De esa fecha para acá, precisamente la conducta de los votantes ha mostrado que lo más importante en los procesos electorales han sido las figuras “presidenciables” por encima de los partidos políticos, que muchas veces terminan siendo utilizados como simples vehículos para participar en la contienda.
A finales de 2006 se dieron la debacle de las primarias del partido oficial Gana y el retiro de la candidatura del ex vicepresidente Luis Flores Asturias, pero finalmente la efervescencia pasó y se consolidó, y al apenas empezar el año se da el surgimiento de dos nuevos participantes: Alejandro Giamattei y Rigoberta Menchú.
Se suma a ello que el partido en formación Viva podría nominar al ex pastor evangélico Harold Caballeros, algo que sin duda alguna agregaría otro elemento de complejidad al proceso, sobre todo para aquellos que creían gozar de una posición privilegiada, como Álvaro Colom (UNE) y Otto Pérez (PP).
Este abanico de candidatos, a los que hay que agregar otros aspirantes que, aunque tienen menos posibilidades, se muestran dispuestos a competir para ganar la Presidencia en las elecciones generales de septiembre.
En el Tribunal Supremo Electoral no se descarta la posibilidad de que finalmente haya 21 partidos políticos inscritos antes de la convocatoria el 2 de mayo, lo que podría suponer una de las más elevadas participaciones en nuestra historia política.
Lo que debe quedar claro en estos momentos es que los resultados de las encuestas publicadas en el pasado y que podrían ser consideradas “preliminares” tienen ya poco valor. El surgimiento de nuevos candidatos provocará seguramente que las distancias entre los contendientes se vean reducidas y que haya más de dos con posibilidades de aspirar a la victoria en las urnas.

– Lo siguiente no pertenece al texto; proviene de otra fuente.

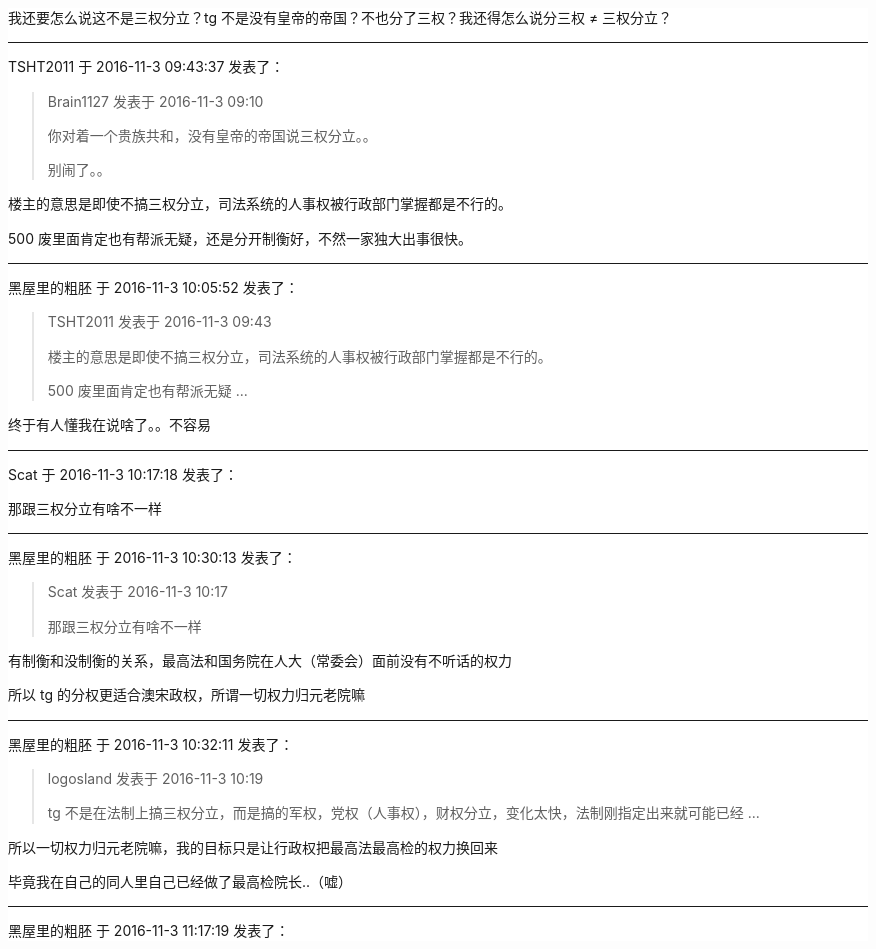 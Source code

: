 我还要怎么说这不是三权分立？tg 不是没有皇帝的帝国？不也分了三权？我还得怎么说分三权 ≠ 三权分立？

---

TSHT2011 于 2016-11-3 09:43:37 发表了：

> Brain1127 发表于 2016-11-3 09:10
>
> 你对着一个贵族共和，没有皇帝的帝国说三权分立。。
>
> 别闹了。。

楼主的意思是即使不搞三权分立，司法系统的人事权被行政部门掌握都是不行的。

500 废里面肯定也有帮派无疑，还是分开制衡好，不然一家独大出事很快。

---

黑屋里的粗胚 于 2016-11-3 10:05:52 发表了：

> TSHT2011 发表于 2016-11-3 09:43
>
> 楼主的意思是即使不搞三权分立，司法系统的人事权被行政部门掌握都是不行的。
>
> 500 废里面肯定也有帮派无疑 ...

终于有人懂我在说啥了。。不容易

---

Scat 于 2016-11-3 10:17:18 发表了：

那跟三权分立有啥不一样

---

黑屋里的粗胚 于 2016-11-3 10:30:13 发表了：

> Scat 发表于 2016-11-3 10:17
>
> 那跟三权分立有啥不一样

有制衡和没制衡的关系，最高法和国务院在人大（常委会）面前没有不听话的权力

所以 tg 的分权更适合澳宋政权，所谓一切权力归元老院嘛

---

黑屋里的粗胚 于 2016-11-3 10:32:11 发表了：

> logosland 发表于 2016-11-3 10:19
>
> tg 不是在法制上搞三权分立，而是搞的军权，党权（人事权），财权分立，变化太快，法制刚指定出来就可能已经 ...

所以一切权力归元老院嘛，我的目标只是让行政权把最高法最高检的权力换回来

毕竟我在自己的同人里自己已经做了最高检院长..（嘘）

---

黑屋里的粗胚 于 2016-11-3 11:17:19 发表了：
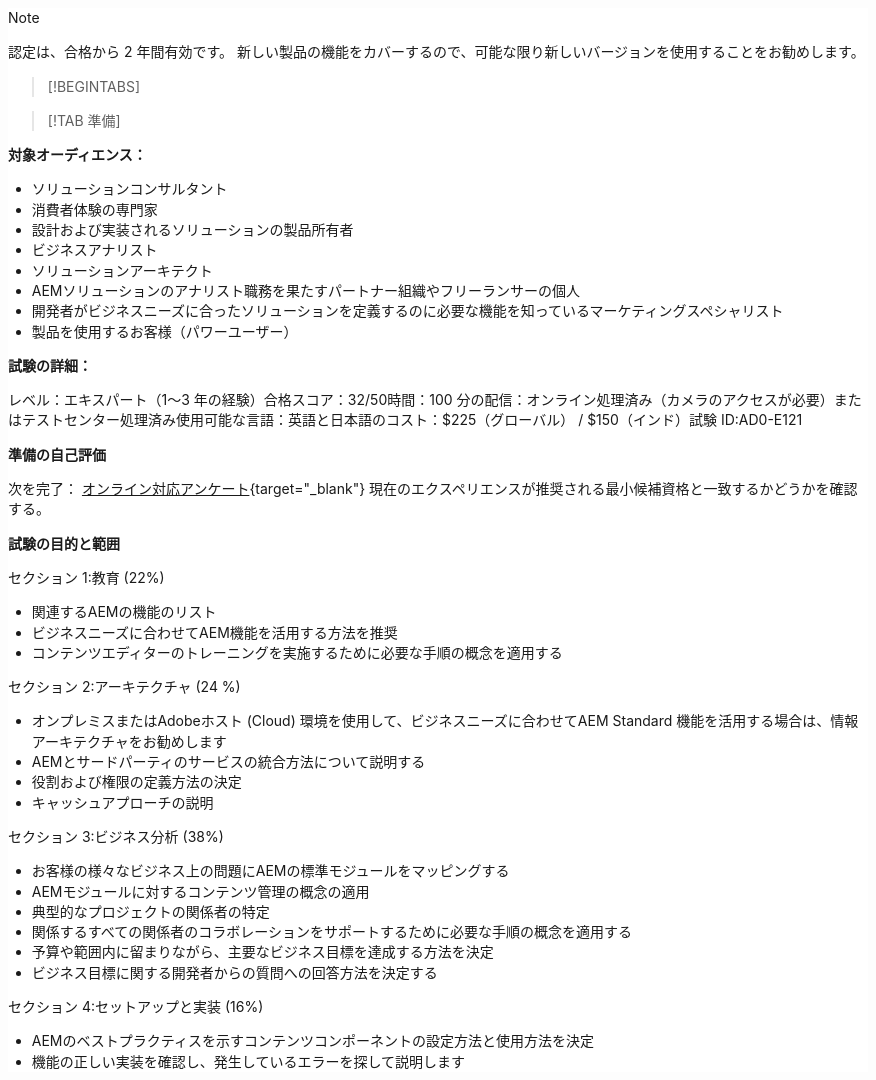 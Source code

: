 >[!NOTE]
>
>認定は、合格から 2 年間有効です。 新しい製品の機能をカバーするので、可能な限り新しいバージョンを使用することをお勧めします。

>[!BEGINTABS]

>[!TAB 準備]

**対象オーディエンス：**

* ソリューションコンサルタント
* 消費者体験の専門家
* 設計および実装されるソリューションの製品所有者
* ビジネスアナリスト
* ソリューションアーキテクト
* AEMソリューションのアナリスト職務を果たすパートナー組織やフリーランサーの個人
* 開発者がビジネスニーズに合ったソリューションを定義するのに必要な機能を知っているマーケティングスペシャリスト
* 製品を使用するお客様（パワーユーザー）

**試験の詳細：**

レベル：エキスパート（1～3 年の経験）合格スコア：32/50時間：100 分の配信：オンライン処理済み（カメラのアクセスが必要）またはテストセンター処理済み使用可能な言語：英語と日本語のコスト：$225（グローバル） / $150（インド）試験 ID:AD0-E121

**準備の自己評価**

次を完了： [オンライン対応アンケート](https://scorpion.caveon.com/launchpad/ad-q-e129-readiness-questionnaire-for-adobe-aem-assets-developer-professional-exam-copy-wdx3m2/ad-q-e121-readiness-questionnaire-for-adobe-aem-business-practitioner-expert-exam){target="_blank"} 現在のエクスペリエンスが推奨される最小候補資格と一致するかどうかを確認する。

**試験の目的と範囲**

セクション 1:教育 (22%)

* 関連するAEMの機能のリスト
* ビジネスニーズに合わせてAEM機能を活用する方法を推奨
* コンテンツエディターのトレーニングを実施するために必要な手順の概念を適用する

セクション 2:アーキテクチャ (24 %)

* オンプレミスまたはAdobeホスト (Cloud) 環境を使用して、ビジネスニーズに合わせてAEM Standard 機能を活用する場合は、情報アーキテクチャをお勧めします
* AEMとサードパーティのサービスの統合方法について説明する
* 役割および権限の定義方法の決定
* キャッシュアプローチの説明

セクション 3:ビジネス分析 (38%)

* お客様の様々なビジネス上の問題にAEMの標準モジュールをマッピングする
* AEMモジュールに対するコンテンツ管理の概念の適用
* 典型的なプロジェクトの関係者の特定
* 関係するすべての関係者のコラボレーションをサポートするために必要な手順の概念を適用する
* 予算や範囲内に留まりながら、主要なビジネス目標を達成する方法を決定
* ビジネス目標に関する開発者からの質問への回答方法を決定する

セクション 4:セットアップと実装 (16%)

* AEMのベストプラクティスを示すコンテンツコンポーネントの設定方法と使用方法を決定
* 機能の正しい実装を確認し、発生しているエラーを探して説明します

La buena noticia para los guatemaltecos empadronados es que aumenta la oferta política y ello obligará a que se eleve el nivel de discusión y que cada aspirante tenga que redoblar sus esfuerzos para convencer a los electores de las bondades de sus planes de gobierno y posturas ante determinados problemas.
La población acumula frustración por los reiterados fracasos de los gobiernos que han llegado con amplio margen en la votación. Es decir que hasta ahora, ningún presidente ha respondido a las expectativas que logró despertar durante la campaña electoral, en parte, porque en repetidas ocasiones se ha tenido que escoger entre el menos malo o se ha caído en el engaño de votar por el mejor parlanchín. La experiencia del electorado puede ser ahora la diferencia.